TASK GOAL: Scan the records that follow, and whenever a line has the word "scriptscriptstyle", copy it.

(Stored data)
•••••

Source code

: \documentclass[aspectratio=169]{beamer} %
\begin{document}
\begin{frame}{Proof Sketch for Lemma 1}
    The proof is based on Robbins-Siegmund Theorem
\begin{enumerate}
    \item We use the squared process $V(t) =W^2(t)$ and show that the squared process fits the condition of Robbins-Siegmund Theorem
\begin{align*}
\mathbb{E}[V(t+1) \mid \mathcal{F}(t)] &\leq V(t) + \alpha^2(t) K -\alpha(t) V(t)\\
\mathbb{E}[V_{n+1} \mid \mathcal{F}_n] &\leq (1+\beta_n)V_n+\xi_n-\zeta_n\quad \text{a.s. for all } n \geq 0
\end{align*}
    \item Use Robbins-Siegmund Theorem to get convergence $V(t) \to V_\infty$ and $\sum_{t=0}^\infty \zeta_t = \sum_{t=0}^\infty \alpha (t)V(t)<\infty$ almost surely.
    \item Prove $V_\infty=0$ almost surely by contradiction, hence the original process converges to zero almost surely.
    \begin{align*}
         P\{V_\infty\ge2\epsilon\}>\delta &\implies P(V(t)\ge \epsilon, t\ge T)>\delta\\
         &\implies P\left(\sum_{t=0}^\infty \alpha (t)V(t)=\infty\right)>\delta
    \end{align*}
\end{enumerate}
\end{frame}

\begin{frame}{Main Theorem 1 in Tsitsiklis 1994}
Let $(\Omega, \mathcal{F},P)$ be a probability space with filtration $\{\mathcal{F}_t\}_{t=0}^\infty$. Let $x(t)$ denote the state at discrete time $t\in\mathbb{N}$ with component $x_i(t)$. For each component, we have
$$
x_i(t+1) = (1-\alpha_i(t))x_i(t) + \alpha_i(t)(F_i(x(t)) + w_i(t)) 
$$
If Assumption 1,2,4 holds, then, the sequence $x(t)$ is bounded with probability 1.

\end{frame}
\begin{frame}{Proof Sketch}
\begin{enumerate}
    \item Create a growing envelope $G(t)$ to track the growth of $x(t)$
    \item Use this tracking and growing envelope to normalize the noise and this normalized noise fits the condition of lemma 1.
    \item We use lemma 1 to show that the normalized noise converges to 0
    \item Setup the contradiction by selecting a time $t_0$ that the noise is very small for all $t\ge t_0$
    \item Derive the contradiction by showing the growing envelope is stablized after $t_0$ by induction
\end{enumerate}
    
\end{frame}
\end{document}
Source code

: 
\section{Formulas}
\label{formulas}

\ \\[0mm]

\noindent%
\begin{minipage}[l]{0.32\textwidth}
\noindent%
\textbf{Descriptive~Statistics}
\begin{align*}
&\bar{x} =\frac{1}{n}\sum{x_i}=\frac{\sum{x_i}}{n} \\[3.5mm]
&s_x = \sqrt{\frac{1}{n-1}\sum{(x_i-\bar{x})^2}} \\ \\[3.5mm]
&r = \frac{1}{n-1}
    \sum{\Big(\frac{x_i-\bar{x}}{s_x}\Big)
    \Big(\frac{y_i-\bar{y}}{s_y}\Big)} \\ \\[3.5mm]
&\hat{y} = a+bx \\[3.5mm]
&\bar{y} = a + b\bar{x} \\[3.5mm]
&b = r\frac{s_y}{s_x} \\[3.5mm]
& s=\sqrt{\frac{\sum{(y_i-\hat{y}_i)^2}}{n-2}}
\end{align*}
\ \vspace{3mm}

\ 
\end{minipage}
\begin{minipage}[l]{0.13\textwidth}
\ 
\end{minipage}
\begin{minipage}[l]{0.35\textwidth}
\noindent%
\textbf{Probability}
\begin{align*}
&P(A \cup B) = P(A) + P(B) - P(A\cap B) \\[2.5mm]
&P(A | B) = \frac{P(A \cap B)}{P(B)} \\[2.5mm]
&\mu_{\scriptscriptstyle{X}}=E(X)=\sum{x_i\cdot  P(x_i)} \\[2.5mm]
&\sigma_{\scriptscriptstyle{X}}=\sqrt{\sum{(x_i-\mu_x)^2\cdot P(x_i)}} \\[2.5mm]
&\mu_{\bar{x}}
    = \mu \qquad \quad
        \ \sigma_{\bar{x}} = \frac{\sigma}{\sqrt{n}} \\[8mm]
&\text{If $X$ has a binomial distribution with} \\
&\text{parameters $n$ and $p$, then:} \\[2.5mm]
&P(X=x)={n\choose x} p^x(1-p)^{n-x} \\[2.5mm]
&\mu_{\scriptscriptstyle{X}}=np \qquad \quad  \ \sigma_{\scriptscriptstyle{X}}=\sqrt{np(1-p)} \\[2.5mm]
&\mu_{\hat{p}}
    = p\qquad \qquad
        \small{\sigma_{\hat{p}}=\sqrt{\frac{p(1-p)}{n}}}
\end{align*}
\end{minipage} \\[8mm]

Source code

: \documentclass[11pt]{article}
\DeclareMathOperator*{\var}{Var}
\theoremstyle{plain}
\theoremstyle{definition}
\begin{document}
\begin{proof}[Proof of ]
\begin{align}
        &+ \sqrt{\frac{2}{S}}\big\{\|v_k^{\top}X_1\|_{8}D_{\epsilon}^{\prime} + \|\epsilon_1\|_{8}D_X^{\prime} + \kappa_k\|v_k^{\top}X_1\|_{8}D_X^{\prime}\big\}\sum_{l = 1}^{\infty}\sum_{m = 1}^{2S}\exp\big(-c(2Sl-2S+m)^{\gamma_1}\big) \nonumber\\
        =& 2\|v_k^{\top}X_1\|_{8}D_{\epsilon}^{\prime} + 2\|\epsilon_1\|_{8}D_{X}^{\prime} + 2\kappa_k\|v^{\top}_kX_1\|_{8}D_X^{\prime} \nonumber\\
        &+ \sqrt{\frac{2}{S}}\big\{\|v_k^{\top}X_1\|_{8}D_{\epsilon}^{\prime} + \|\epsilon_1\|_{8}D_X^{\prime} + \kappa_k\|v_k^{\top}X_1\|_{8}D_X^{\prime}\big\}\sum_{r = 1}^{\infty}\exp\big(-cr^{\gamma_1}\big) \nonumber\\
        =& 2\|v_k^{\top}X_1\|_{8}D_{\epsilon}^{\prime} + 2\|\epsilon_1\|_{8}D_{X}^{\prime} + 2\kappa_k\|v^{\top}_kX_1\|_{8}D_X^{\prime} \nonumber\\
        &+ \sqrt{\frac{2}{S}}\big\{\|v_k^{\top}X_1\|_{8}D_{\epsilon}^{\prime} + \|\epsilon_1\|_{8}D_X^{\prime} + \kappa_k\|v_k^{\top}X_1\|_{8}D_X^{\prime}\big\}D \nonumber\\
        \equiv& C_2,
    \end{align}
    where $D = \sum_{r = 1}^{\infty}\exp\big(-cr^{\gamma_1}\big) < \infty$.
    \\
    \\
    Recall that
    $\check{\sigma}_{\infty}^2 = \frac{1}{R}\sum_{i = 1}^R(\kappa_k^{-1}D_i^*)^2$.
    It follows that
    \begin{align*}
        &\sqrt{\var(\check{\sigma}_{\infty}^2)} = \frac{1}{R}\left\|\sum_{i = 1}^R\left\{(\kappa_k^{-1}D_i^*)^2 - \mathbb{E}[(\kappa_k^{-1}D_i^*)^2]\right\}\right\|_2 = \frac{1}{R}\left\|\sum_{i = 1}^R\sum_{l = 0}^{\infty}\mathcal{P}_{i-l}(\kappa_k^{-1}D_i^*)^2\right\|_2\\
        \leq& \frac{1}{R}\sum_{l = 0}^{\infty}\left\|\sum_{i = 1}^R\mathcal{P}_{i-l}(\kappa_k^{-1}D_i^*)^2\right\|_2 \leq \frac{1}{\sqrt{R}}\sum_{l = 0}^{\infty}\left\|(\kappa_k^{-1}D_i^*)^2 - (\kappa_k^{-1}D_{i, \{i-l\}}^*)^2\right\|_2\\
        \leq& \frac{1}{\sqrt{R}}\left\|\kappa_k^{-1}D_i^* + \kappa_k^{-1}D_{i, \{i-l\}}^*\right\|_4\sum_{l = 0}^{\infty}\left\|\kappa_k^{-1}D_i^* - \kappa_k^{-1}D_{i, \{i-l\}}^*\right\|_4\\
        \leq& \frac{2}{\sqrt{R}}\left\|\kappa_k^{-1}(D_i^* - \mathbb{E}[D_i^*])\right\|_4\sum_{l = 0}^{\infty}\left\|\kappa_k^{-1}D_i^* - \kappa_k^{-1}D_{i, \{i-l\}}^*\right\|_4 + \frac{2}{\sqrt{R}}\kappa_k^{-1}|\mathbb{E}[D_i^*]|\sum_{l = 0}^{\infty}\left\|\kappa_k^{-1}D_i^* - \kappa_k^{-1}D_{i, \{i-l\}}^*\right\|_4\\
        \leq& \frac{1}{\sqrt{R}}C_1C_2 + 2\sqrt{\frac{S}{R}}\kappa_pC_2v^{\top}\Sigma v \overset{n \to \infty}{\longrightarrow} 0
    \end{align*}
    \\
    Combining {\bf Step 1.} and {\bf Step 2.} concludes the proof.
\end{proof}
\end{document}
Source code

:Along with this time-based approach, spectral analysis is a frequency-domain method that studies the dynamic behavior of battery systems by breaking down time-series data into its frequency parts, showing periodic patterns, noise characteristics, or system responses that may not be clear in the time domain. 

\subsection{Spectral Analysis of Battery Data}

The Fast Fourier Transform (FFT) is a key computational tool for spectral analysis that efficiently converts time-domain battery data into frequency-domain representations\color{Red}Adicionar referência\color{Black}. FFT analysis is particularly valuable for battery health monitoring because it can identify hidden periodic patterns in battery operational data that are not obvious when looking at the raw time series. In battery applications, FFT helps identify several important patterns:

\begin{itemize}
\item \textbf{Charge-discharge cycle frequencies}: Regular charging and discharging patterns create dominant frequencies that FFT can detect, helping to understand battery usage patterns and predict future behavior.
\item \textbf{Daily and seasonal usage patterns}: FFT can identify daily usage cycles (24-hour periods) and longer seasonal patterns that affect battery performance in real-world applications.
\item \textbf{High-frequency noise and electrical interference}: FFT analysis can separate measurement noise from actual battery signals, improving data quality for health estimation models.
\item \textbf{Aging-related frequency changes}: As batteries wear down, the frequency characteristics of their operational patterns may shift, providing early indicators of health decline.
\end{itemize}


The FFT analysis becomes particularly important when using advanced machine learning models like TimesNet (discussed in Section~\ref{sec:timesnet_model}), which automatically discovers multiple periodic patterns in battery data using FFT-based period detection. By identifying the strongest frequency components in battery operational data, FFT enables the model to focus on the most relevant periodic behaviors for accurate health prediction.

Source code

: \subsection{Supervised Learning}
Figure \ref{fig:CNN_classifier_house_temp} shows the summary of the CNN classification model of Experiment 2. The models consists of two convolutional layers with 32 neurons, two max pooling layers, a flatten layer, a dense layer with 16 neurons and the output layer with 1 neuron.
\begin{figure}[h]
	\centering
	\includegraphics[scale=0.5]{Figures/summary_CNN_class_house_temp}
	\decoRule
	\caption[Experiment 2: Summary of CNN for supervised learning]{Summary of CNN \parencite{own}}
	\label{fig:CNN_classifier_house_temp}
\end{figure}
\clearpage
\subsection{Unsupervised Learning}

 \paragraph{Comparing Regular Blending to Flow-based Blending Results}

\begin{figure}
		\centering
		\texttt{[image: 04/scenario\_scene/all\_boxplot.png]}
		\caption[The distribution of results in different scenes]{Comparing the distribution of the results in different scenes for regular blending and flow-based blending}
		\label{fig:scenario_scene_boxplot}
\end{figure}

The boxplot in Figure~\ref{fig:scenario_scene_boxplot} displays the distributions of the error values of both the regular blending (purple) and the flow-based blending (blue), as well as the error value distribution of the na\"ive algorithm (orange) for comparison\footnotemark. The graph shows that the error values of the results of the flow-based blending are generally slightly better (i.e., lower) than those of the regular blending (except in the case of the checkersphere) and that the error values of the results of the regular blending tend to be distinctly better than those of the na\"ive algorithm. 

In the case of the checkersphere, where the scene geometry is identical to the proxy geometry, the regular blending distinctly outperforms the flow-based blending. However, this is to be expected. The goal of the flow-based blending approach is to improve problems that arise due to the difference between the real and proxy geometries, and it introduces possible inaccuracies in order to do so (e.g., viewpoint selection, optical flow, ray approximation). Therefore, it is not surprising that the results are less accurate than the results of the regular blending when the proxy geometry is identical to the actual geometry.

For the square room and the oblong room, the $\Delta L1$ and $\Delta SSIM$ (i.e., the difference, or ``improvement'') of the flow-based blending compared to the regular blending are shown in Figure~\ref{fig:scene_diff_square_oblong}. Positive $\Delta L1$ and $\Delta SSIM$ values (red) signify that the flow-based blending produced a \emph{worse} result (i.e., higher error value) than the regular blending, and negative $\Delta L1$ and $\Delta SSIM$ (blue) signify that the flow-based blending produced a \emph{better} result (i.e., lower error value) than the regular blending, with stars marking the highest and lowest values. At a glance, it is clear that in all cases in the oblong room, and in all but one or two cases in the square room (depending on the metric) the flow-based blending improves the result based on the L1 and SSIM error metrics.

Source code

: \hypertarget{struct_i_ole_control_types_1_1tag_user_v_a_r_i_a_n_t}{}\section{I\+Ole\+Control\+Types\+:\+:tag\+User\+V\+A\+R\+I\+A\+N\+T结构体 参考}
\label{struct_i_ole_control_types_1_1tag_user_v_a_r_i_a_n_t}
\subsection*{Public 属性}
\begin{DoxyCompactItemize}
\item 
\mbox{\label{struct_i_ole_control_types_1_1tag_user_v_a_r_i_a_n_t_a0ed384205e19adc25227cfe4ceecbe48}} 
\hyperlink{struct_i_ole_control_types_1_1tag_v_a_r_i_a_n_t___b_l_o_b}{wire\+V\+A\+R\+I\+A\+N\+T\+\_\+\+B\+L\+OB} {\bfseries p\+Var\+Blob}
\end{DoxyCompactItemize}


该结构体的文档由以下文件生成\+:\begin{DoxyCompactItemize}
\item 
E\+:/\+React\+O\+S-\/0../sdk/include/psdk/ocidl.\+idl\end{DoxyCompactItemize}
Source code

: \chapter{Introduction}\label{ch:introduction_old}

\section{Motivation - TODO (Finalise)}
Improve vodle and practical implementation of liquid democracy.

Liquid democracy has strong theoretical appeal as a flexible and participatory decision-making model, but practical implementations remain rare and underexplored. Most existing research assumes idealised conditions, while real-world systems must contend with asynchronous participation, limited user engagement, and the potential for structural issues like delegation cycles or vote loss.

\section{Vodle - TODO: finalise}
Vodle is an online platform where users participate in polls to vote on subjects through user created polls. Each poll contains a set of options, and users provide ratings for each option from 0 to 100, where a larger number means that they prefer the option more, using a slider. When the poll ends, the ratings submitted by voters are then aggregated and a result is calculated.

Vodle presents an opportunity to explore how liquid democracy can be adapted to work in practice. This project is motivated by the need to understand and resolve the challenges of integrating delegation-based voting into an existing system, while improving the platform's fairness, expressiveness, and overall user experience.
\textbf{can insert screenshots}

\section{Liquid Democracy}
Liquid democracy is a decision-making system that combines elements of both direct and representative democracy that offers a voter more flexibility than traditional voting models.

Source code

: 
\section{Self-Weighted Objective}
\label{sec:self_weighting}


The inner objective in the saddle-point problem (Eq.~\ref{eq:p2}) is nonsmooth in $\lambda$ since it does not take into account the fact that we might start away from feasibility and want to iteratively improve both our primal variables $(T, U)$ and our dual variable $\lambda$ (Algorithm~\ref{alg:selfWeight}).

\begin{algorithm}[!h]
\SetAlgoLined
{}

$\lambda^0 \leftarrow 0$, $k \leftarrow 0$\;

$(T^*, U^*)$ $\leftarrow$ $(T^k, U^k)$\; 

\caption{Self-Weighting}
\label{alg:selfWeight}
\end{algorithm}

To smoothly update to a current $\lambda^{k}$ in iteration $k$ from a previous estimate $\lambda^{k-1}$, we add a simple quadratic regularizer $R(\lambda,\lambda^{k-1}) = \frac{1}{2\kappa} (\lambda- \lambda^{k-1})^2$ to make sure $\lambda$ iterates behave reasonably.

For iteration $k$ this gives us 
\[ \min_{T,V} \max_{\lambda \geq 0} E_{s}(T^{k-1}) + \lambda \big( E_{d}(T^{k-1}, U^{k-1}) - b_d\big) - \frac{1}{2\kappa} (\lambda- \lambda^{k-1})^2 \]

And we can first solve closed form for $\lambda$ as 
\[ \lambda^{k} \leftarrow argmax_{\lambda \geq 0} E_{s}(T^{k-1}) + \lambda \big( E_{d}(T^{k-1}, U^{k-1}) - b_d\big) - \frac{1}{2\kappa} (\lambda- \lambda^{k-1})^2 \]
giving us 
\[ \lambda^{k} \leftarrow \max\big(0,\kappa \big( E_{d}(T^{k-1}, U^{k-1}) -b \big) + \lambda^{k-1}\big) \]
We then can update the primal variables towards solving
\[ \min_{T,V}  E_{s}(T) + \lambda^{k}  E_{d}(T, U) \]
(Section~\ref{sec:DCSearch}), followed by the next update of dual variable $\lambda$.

•••••

SOLUTION FOR THIS EXERCISE:
&\mu_{\scriptscriptstyle{X}}=E(X)=\sum{x_i\cdot  P(x_i)} \\[2.5mm]
&\sigma_{\scriptscriptstyle{X}}=\sqrt{\sum{(x_i-\mu_x)^2\cdot P(x_i)}} \\[2.5mm]
&\mu_{\scriptscriptstyle{X}}=np \qquad \quad  \ \sigma_{\scriptscriptstyle{X}}=\sqrt{np(1-p)} \\[2.5mm]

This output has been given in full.